Há palavras desagradáveis a despeito do que significam. E há palavras desagradáveis também pelo que significam. Exemplo: manicômio. Ser doido, ou meio doido, ou doidinho, pode até ter charme. Mas ser discriminado como doido e ser trancado numa casa de doidos não é nada agradável. Manicômio é isto: reunião de doidos. A palavra vem do grego e já nasceu antipática. Tal qual nosocômio.

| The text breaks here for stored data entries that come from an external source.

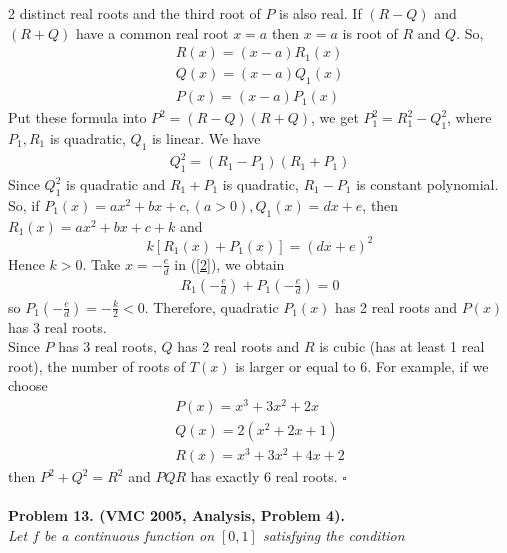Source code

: \documentclass{article}
\numberwithin{equation}{section}
\begin{document}
2 distinct real roots and the third root of $P$ is also real. If $(R-Q)$ and $(R+Q)$ have a common real root $x=a$ then $x=a$ is root of $R$ and $Q$. So, 
\begin{align}
R\left( x \right) = \left( {x - a} \right){R_1}\left( x \right)\\
Q\left( x \right) = \left( {x - a} \right){Q_1}\left( x \right)\\
P\left( x \right) = \left( {x - a} \right){P_1}\left( x \right)
\end{align}
Put these formula into ${P^2} = \left( {R - Q} \right)\left( {R + Q} \right)$, we get $P_1^2 = R_1^2 - Q_1^2$, where $P_1,R_1$ is quadratic, $Q_1$ is linear. We have 
\begin{align}
Q_1^2 = \left( {{R_1} - {P_1}} \right)\left( {{R_1} + {P_1}} \right)
\end{align}
Since $Q_1^2$ is quadratic and $R_1+P_1$ is quadratic, $R_1-P_1$ is constant polynomial. So, if ${P_1}\left( x \right) = a{x^2} + bx + c,\left( {a > 0} \right),{Q_1}\left( x \right) = dx + e$, then ${R_1}\left( x \right) = a{x^2} + bx + c + k$ and 
\begin{equation}
\label{2}
k\left[ {{R_1}\left( x \right) + {P_1}\left( x \right)} \right] = {\left( {dx + e} \right)^2}
\end{equation}
Hence $k>0$. Take $x =  - \frac{e}{d}$ in (\ref{2}), we obtain
\begin{align}
{R_1}\left( { - \frac{e}{d}} \right) + {P_1}\left( { - \frac{e}{d}} \right) = 0
\end{align}
so ${P_1}\left( { - \frac{e}{d}} \right) =  - \frac{k}{2} < 0$. Therefore, quadratic $P_1(x)$ has 2 real roots and $P(x)$ has 3 real roots.\\
Since $P$ has 3 real roots, $Q$ has 2 real roots and $R$ is cubic (has at least 1 real root), the number of roots of $T(x)$ is larger or equal to 6. For example, if we choose
\begin{align}
P\left( x \right) = {x^3} + 3{x^2} + 2x\\
Q\left( x \right) = 2\left( {{x^2} + 2x + 1} \right)\\
R\left( x \right) = {x^3} + 3{x^2} + 4x + 2
\end{align}
then $P^2+Q^2=R^2$ and $PQR$ has exactly 6 real roots. \hfill $\square$\\
\\
\textbf{Problem 13. (VMC 2005, Analysis, Problem 4).}\\
\textit{Let $f$ be a continuous function on $[0,1]$ satisfying the condition}
\end{document}
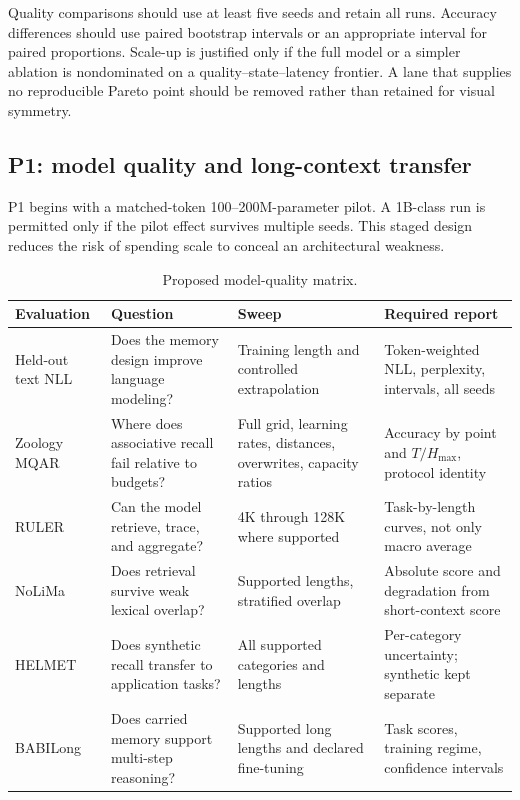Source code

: Quality comparisons should use at least five seeds and retain all runs.
Accuracy differences should use paired bootstrap intervals or an appropriate
interval for paired proportions. Scale-up is justified only if the full model
or a simpler ablation is nondominated on a quality--state--latency frontier. A
lane that supplies no reproducible Pareto point should be removed rather than
retained for visual symmetry.

\subsection{P1: model quality and long-context transfer}

P1 begins with a matched-token 100--200M-parameter pilot. A 1B-class run is
permitted only if the pilot effect survives multiple seeds. This staged design
reduces the risk of spending scale to conceal an architectural weakness.

\begin{table}[p]
\centering
\small
\caption{Proposed model-quality matrix.}
\label{tab:quality-matrix}
\begin{tabularx}{\textwidth}{@{}p{}p{}
  p{}X@{}}
\toprule
Evaluation & Question & Sweep & Required report \\
\midrule
Held-out text NLL &
Does the memory design improve language modeling? &
Training length and controlled extrapolation &
Token-weighted NLL, perplexity, intervals, all seeds \\
Zoology MQAR &
Where does associative recall fail relative to budgets? &
Full grid, learning rates, distances, overwrites, capacity ratios &
Accuracy by point and \(T/H_{\max}\), protocol identity \\
RULER \citep{hsieh2024ruler} &
Can the model retrieve, trace, and aggregate? &
4K through 128K where supported &
Task-by-length curves, not only macro average \\
NoLiMa \citep{modarressi2025nolima} &
Does retrieval survive weak lexical overlap? &
Supported lengths, stratified overlap &
Absolute score and degradation from short-context score \\
HELMET \citep{yen2025helmet} &
Does synthetic recall transfer to application tasks? &
All supported categories and lengths &
Per-category uncertainty; synthetic kept separate \\
BABILong \citep{kuratov2024babilong} &
Does carried memory support multi-step reasoning? &
Supported long lengths and declared fine-tuning &
Task scores, training regime, confidence intervals \\
\bottomrule
\end{tabularx}
\end{table}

A ideia de discriminar é tão velha quanto o homem. A ovelha negra, o fruto podre. O doente, mais do que uma ameaça, é o incômodo lembrete de que todos podemos adoecer. Melhor, pois, considerá-lo contagioso e afastá-lo. Séculos e séculos foi assim com a lepra. Mas nem é preciso que seja doença. O racismo elege um bode expiatório e o fecha no campo de concentração. Ou o massacra, em nome da saúde social. O manicômio é também um universo concentracionário.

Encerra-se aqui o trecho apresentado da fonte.